Archivists can be a dull if industrious lot. Christmas crackers are less important than the new year announcement in Canberra, when the National Archives of Australia releases documents like the newborn into the information world. The event is not without irony, given that such documents are often aged and seasoned numbers, whiskered by storage and grey with cataloguing.
On January 1, the NAA diligently followed a long standing convention of releasing a stash of cabinet documentsrunning into 240 from the Howard government, a period in Australian history when finance ruled with raffish vulgarity, and critical adventurers of conscience were anesthetised and told to get a mortgage. John Howard, Australia’s dull, waxwork prime minister, reminded his voters that Australia’s links to Asian countries were less important than the sigh-heavy attention from Washington.

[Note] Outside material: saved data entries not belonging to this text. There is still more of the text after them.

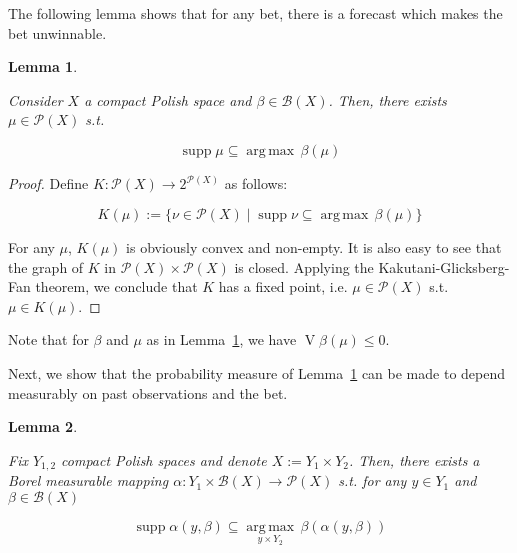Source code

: \documentclass[aop,preprint]{imsart}
\numberwithin{equation}{section}
\theoremstyle{definition}
\theoremstyle{plain}
\newtheorem{lemma}{Lemma}[section]
\newcommand{\Argmax}[1]{\underset{#1}{\operatorname{arg\,max}}\,}
\newcommand{\PM}{\mathcal{P}}
\DeclareMathOperator{\Sp}{supp}
\newcommand{\Gm}{\mathcal{B}}
\DeclareMathOperator{\V}{V}
\begin{document}
The following lemma shows that for any bet, there is a forecast which makes the bet unwinnable.

\begin{lemma}
\label{lmm:unwinnable}

Consider $X$ a compact Polish space and $\beta \in \Gm\left(X\right)$. Then, there exists $\mu \in \PM\left(X\right)$ s.t.

\begin{equation}
\Sp \mu \subseteq \Argmax{} \beta\left(\mu\right)
\end{equation}

\end{lemma}

\begin{proof}

Define ${K: \PM\left(X\right) \rightarrow 2^{\PM\left(X\right)}}$ as follows:

\[K\left(\mu\right):=\{\nu \in \PM\left(X\right) \mid \Sp{\nu} \subseteq \Argmax{}{\beta\left(\mu\right)}\}\]

For any ${\mu}$, ${K}\left(\mu\right)$ is obviously convex and non-empty. It is also easy to see that the graph of $K$ in $\PM\left(X\right) \times \PM\left(X\right)$ is closed. Applying the Kakutani-Glicksberg-Fan theorem, we conclude that $K$ has a fixed point, i.e. $\mu \in \PM\left(X\right)$ s.t. $\mu \in K\left(\mu\right)$.
\end{proof}

Note that for $\beta$ and $\mu$ as in Lemma~\ref{lmm:unwinnable}, we have $\V{\beta}(\mu) \leq 0$.

Next, we show that the probability measure of Lemma~\ref{lmm:unwinnable} can be made to depend measurably on past observations and the bet.

\begin{lemma}
\label{lmm:measurable_unwinnable}

Fix $Y_{1,2}$ compact Polish spaces and denote $X:=Y_1 \times Y_2$. Then, there exists a Borel measurable mapping $\alpha: Y_1 \times \Gm\left(X\right) \rightarrow \PM\left(X\right)$ s.t. for any $y \in Y_1$ and $\beta \in \Gm\left(X\right)$

\begin{equation}
\Sp \alpha\left(y,\beta\right) \subseteq \Argmax{y \times Y_2} \beta\left(\alpha\left(y,\beta\right)\right)
\end{equation}

\end{lemma}
\end{document}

What was particularly interesting in this disgorging of material was the focus on Australia’s foolish, negligent and even criminal contribution to the war on Iraq in 2003. Even more interesting was how little the files said about the reasons for Australia’s commitment to the invasion. Much of this was occasioned by the omission of 78 records that would otherwise have been in the original 2020 transfer to the archives.
Canberra is the city of smudged politicians, unnervingly clean air and endless meetings, but the omission of documents troubled Australia’s Prime Minister, Anthony Albanese, given that they concerned the invasion. He even went so far as to order an inquiry. In true capital fashion, it was done with reserve and caution, the broom being of the “one of us” school. Dennis Richardson, former director of the Australian Secret Intelligence Organisation (ASIO) and former head of the Department of Foreign Affairs and Trade (DFAT), not to mention being on the government’s retainer as a consultant, became the broom in question.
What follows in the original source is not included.